JR東日本では、「Max」の愛称をもつE4系新幹線が、10月に引退しました。1985年デビューの100系以来続いてきた2階建て新幹線ですが、新幹線最後の売店などの要素とともに、歴史に終止符を打ちました。
3月のダイヤ改正においては、首都圏エリアでは、特急「踊り子」や「湘南ライナー」などで使用されてきた185系が、定期運用を終了。「湘南ライナー」の廃止とともに、2階建て車両の215系も引退しました。東北エリアでは、男鹿線と五能線のキハ40系が運用を終了。485系改造の「ジパング」も10月に引退しています。
JR西日本では、3月のダイヤ改正における七尾線の521系統一によって、415系800番台と413系が運転を終了。北陸エリアのJR線から、国鉄時代の電車車両が消滅しています。同じ3月改正では、紀勢本線に227系が導入され、同線を走る105系が引退しました。
JR四国では、特急「南風」「しまんと」から2000系が撤退。

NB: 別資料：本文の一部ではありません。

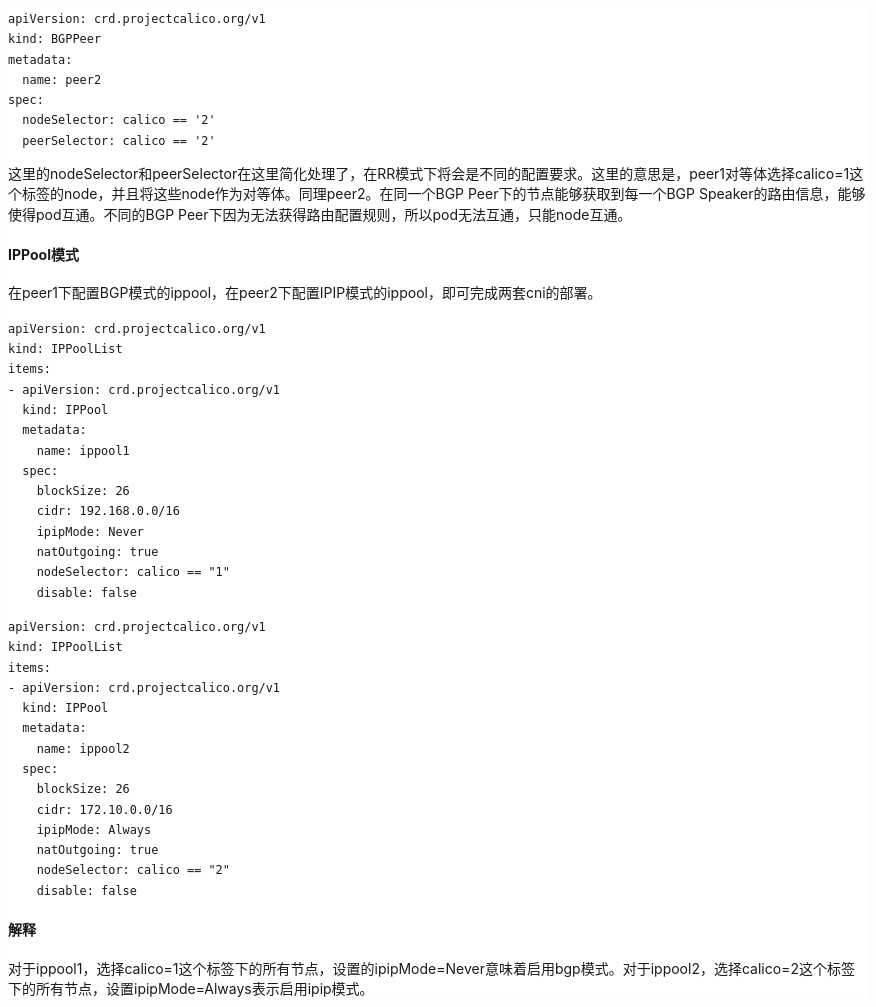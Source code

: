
 ```
apiVersion: crd.projectcalico.org/v1
kind: BGPPeer
metadata:
  name: peer2
spec:
  nodeSelector: calico == '2'
  peerSelector: calico == '2'
```

这里的nodeSelector和peerSelector在这里简化处理了，在RR模式下将会是不同的配置要求。这里的意思是，peer1对等体选择calico=1这个标签的node，并且将这些node作为对等体。同理peer2。在同一个BGP Peer下的节点能够获取到每一个BGP Speaker的路由信息，能够使得pod互通。不同的BGP Peer下因为无法获得路由配置规则，所以pod无法互通，只能node互通。

#### IPPool模式
在peer1下配置BGP模式的ippool，在peer2下配置IPIP模式的ippool，即可完成两套cni的部署。


```
apiVersion: crd.projectcalico.org/v1
kind: IPPoolList
items:
- apiVersion: crd.projectcalico.org/v1
  kind: IPPool
  metadata:
    name: ippool1
  spec:
    blockSize: 26
    cidr: 192.168.0.0/16
    ipipMode: Never
    natOutgoing: true
    nodeSelector: calico == "1"
    disable: false
```


```
apiVersion: crd.projectcalico.org/v1
kind: IPPoolList
items:
- apiVersion: crd.projectcalico.org/v1
  kind: IPPool
  metadata:
    name: ippool2
  spec:
    blockSize: 26
    cidr: 172.10.0.0/16
    ipipMode: Always
    natOutgoing: true
    nodeSelector: calico == "2"
    disable: false
```

#### 解释
对于ippool1，选择calico=1这个标签下的所有节点，设置的ipipMode=Never意味着启用bgp模式。对于ippool2，选择calico=2这个标签下的所有节点，设置ipipMode=Always表示启用ipip模式。
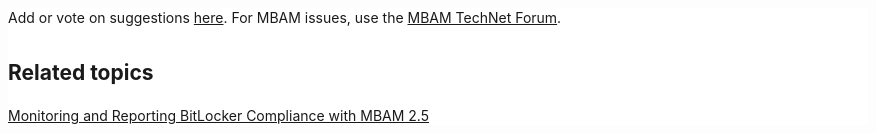 
Add or vote on suggestions [here](http://mbam.uservoice.com/forums/268571-microsoft-bitlocker-administration-and-monitoring). For MBAM issues, use the [MBAM TechNet Forum](https://social.technet.microsoft.com/Forums/home?forum=mdopmbam).

## Related topics


[Monitoring and Reporting BitLocker Compliance with MBAM 2.5](monitoring-and-reporting-bitlocker-compliance-with-mbam-25.md)

 

 











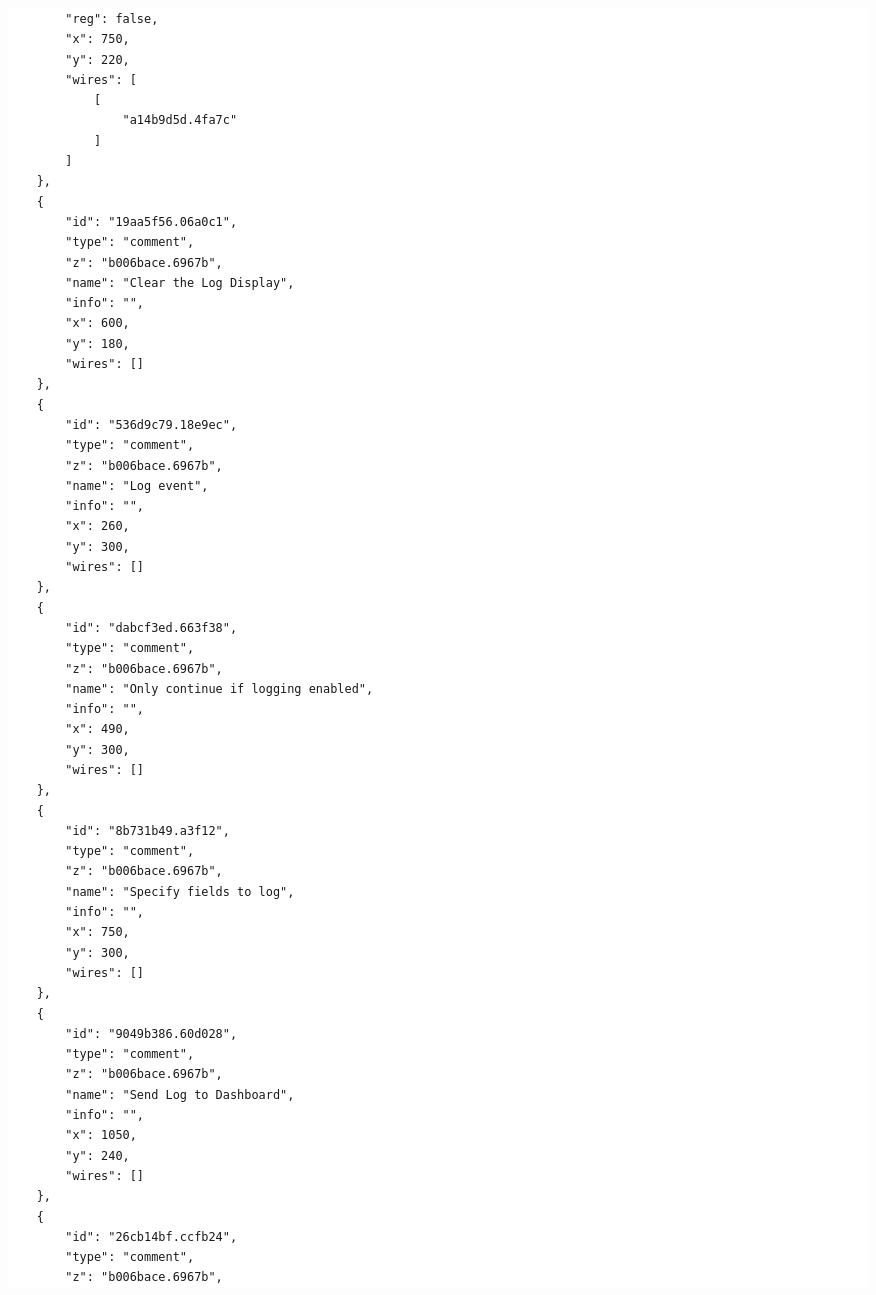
 ```
        "reg": false,
        "x": 750,
        "y": 220,
        "wires": [
            [
                "a14b9d5d.4fa7c"
            ]
        ]
    },
    {
        "id": "19aa5f56.06a0c1",
        "type": "comment",
        "z": "b006bace.6967b",
        "name": "Clear the Log Display",
        "info": "",
        "x": 600,
        "y": 180,
        "wires": []
    },
    {
        "id": "536d9c79.18e9ec",
        "type": "comment",
        "z": "b006bace.6967b",
        "name": "Log event",
        "info": "",
        "x": 260,
        "y": 300,
        "wires": []
    },
    {
        "id": "dabcf3ed.663f38",
        "type": "comment",
        "z": "b006bace.6967b",
        "name": "Only continue if logging enabled",
        "info": "",
        "x": 490,
        "y": 300,
        "wires": []
    },
    {
        "id": "8b731b49.a3f12",
        "type": "comment",
        "z": "b006bace.6967b",
        "name": "Specify fields to log",
        "info": "",
        "x": 750,
        "y": 300,
        "wires": []
    },
    {
        "id": "9049b386.60d028",
        "type": "comment",
        "z": "b006bace.6967b",
        "name": "Send Log to Dashboard",
        "info": "",
        "x": 1050,
        "y": 240,
        "wires": []
    },
    {
        "id": "26cb14bf.ccfb24",
        "type": "comment",
        "z": "b006bace.6967b",
```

「宇和海」「あしずり」に残るのみとなり、本州への乗り入れ運用が消滅しました。またJR九州では、佐世保線、大村線、長崎本線などを走るキハ66・67形が、2021年6月に運用を終えてしています。
JR貨物では、愛知機関区に残っていたDD51形ディーゼル機関車が、DF200形に置き換えられました。2021年12月現在、DD51形は、JR東日本の2両、JR西日本の8両の、計10両が残るのみとなっています。

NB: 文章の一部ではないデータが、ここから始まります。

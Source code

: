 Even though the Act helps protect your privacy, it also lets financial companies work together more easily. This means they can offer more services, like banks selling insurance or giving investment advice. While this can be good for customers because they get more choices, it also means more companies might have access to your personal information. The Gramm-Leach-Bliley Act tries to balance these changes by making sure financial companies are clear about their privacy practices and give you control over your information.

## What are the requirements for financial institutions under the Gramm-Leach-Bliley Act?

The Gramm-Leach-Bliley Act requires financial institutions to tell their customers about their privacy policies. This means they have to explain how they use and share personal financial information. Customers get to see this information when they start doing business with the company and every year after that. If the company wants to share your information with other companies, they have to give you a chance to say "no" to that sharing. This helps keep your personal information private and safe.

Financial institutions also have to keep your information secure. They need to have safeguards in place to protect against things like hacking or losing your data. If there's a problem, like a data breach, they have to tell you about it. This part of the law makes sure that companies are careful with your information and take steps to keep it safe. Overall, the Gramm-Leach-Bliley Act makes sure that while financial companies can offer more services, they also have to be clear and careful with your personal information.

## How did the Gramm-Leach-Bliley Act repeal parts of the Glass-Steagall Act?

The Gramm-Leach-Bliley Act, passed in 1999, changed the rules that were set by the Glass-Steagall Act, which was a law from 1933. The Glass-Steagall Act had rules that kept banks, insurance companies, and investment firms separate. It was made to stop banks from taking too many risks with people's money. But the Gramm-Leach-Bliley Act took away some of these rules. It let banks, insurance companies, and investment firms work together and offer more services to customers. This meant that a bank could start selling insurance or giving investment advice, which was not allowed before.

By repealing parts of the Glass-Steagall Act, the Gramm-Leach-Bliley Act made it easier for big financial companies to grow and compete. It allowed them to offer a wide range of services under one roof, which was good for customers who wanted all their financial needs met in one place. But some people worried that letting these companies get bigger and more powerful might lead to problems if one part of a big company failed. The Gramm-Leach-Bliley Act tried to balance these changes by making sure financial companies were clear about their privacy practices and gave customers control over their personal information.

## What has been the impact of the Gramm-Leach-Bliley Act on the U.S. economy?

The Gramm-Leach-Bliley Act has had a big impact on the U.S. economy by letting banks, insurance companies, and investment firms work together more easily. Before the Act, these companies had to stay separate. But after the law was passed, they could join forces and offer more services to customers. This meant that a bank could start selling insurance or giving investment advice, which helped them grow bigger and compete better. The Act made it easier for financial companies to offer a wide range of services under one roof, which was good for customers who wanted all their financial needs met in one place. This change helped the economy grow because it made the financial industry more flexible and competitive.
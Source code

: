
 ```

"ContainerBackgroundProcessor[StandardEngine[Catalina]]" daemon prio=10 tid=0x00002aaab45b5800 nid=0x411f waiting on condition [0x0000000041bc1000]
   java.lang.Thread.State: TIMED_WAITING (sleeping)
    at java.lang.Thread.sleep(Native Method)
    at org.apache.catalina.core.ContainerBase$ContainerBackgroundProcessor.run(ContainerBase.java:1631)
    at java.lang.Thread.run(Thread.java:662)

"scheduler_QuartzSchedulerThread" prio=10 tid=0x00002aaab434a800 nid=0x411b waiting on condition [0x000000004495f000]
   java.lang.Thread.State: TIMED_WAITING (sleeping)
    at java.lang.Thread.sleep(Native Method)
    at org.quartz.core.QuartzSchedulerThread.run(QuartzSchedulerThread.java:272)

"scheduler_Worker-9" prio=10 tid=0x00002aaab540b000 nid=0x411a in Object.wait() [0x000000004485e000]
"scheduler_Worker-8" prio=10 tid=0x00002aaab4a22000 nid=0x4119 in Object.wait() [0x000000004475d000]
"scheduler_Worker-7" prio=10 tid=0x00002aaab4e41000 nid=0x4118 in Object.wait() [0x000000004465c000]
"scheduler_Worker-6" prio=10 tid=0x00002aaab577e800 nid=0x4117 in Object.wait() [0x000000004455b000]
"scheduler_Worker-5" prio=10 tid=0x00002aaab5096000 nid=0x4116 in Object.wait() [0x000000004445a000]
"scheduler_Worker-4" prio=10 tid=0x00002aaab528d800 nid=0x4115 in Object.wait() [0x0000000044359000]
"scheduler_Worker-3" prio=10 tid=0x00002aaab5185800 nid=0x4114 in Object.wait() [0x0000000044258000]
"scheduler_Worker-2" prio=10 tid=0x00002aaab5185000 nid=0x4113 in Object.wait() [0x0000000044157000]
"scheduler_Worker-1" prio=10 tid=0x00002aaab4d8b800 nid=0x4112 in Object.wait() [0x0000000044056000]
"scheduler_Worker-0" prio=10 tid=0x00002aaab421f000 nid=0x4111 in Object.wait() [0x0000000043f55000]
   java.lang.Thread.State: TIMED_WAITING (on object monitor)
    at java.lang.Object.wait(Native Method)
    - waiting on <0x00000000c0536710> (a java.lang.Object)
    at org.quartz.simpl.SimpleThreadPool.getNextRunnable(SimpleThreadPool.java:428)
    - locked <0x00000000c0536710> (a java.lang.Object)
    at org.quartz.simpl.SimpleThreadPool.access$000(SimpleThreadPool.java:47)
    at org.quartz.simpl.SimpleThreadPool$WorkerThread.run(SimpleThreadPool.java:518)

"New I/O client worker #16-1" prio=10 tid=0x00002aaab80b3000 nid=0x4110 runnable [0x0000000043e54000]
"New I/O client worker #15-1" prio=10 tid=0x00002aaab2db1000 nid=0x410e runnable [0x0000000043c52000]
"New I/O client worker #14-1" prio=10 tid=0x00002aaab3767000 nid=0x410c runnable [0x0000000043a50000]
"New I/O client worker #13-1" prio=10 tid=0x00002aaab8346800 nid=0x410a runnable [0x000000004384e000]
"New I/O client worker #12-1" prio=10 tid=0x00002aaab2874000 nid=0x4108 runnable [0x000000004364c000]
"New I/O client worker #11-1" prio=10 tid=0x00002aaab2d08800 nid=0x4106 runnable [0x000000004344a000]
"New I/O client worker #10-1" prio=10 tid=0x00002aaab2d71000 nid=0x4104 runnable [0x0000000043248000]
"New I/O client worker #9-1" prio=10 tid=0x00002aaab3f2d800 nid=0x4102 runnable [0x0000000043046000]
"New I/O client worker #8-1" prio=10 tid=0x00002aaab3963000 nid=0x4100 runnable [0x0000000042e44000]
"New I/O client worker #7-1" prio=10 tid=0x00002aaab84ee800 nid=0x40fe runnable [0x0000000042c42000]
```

私鉄に目を向けると、名古屋鉄道の特急に使用されていた1700系、「スナックカー」として親しまれた近畿日本鉄道の特急車12200系、日本初の5扉車で、座席の昇降機能など独自の機能を持っていた京阪電気鉄道5000系が、それぞれ引退しました。
また、11月には高松琴平電気鉄道(ことでん)の1000形120号・3000形300号が営業運転を終了しました。この2両を含む同社のレトロ電車は、2021年のゴールデンウィークまでに順次引退することが2019年に発表されていましたが、コロナ禍で引退時期が延期されていました。
路面電車では、札幌市交通局の「親子電車」M101号車が、60年の歴史に幕を下ろしました。今後、2022年秋に予定されている札幌市交通資料館のリニューアルオープン時に、かつての相方だったTc1形とともに展示される予定です。

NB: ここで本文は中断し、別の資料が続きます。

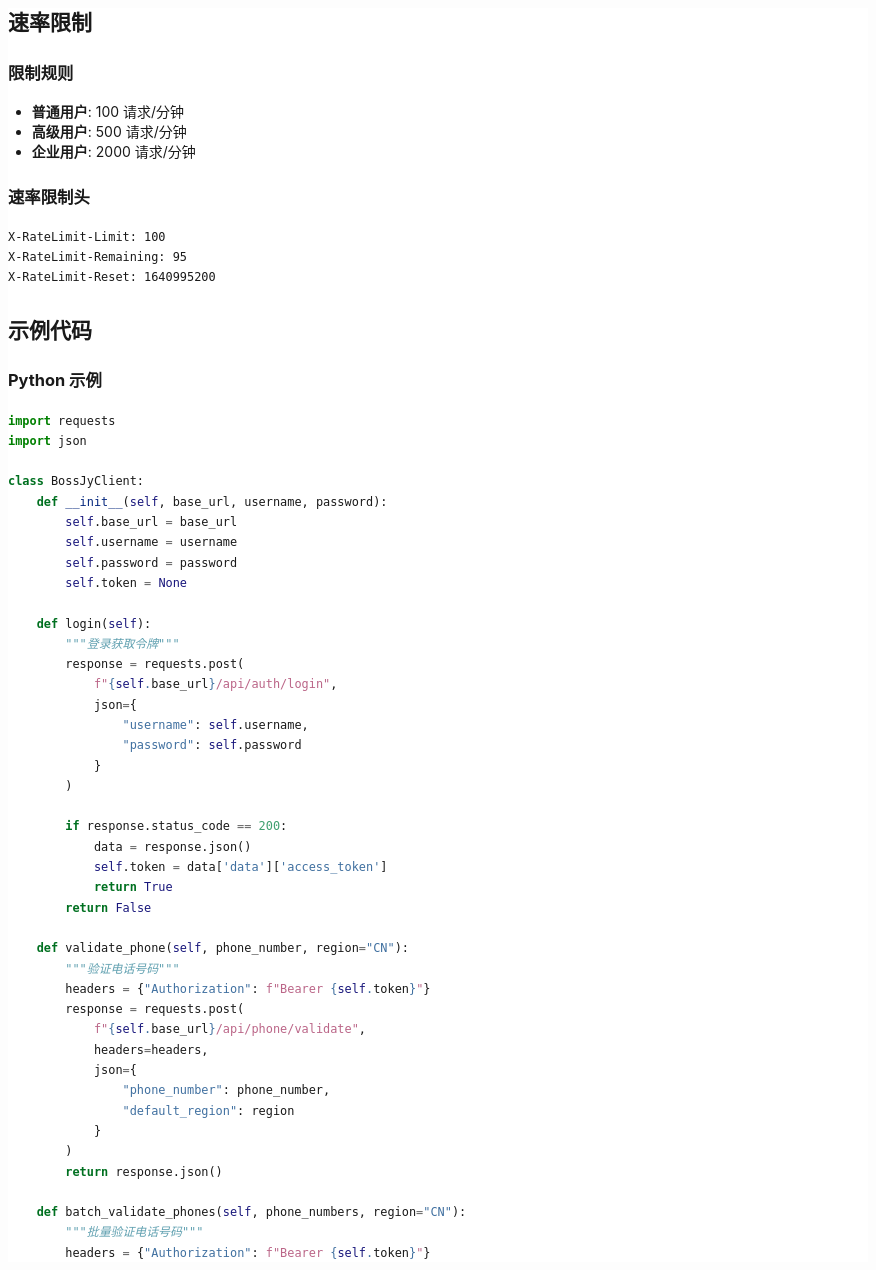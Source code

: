 ## 速率限制

### 限制规则

- **普通用户**: 100 请求/分钟
- **高级用户**: 500 请求/分钟
- **企业用户**: 2000 请求/分钟

### 速率限制头

```http
X-RateLimit-Limit: 100
X-RateLimit-Remaining: 95
X-RateLimit-Reset: 1640995200
```

## 示例代码

### Python 示例

```python
import requests
import json

class BossJyClient:
    def __init__(self, base_url, username, password):
        self.base_url = base_url
        self.username = username
        self.password = password
        self.token = None
    
    def login(self):
        """登录获取令牌"""
        response = requests.post(
            f"{self.base_url}/api/auth/login",
            json={
                "username": self.username,
                "password": self.password
            }
        )
        
        if response.status_code == 200:
            data = response.json()
            self.token = data['data']['access_token']
            return True
        return False
    
    def validate_phone(self, phone_number, region="CN"):
        """验证电话号码"""
        headers = {"Authorization": f"Bearer {self.token}"}
        response = requests.post(
            f"{self.base_url}/api/phone/validate",
            headers=headers,
            json={
                "phone_number": phone_number,
                "default_region": region
            }
        )
        return response.json()
    
    def batch_validate_phones(self, phone_numbers, region="CN"):
        """批量验证电话号码"""
        headers = {"Authorization": f"Bearer {self.token}"}
```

一方、JRで引退した車両が、私鉄で新たな活躍を始めた例もありました。
小湊鉄道では、只見線で使われていたキハ40系2両が、2021年4月に運転を開始。同年7月には、秋田エリアで使われていた3両も同社に譲渡されています。
えちごトキめき鉄道では、413系3両編成と、455系1両の計4両をJR西日本から購入。国鉄急行色に塗装変更のうえ、7月から「観光急行」を中心に運転されています。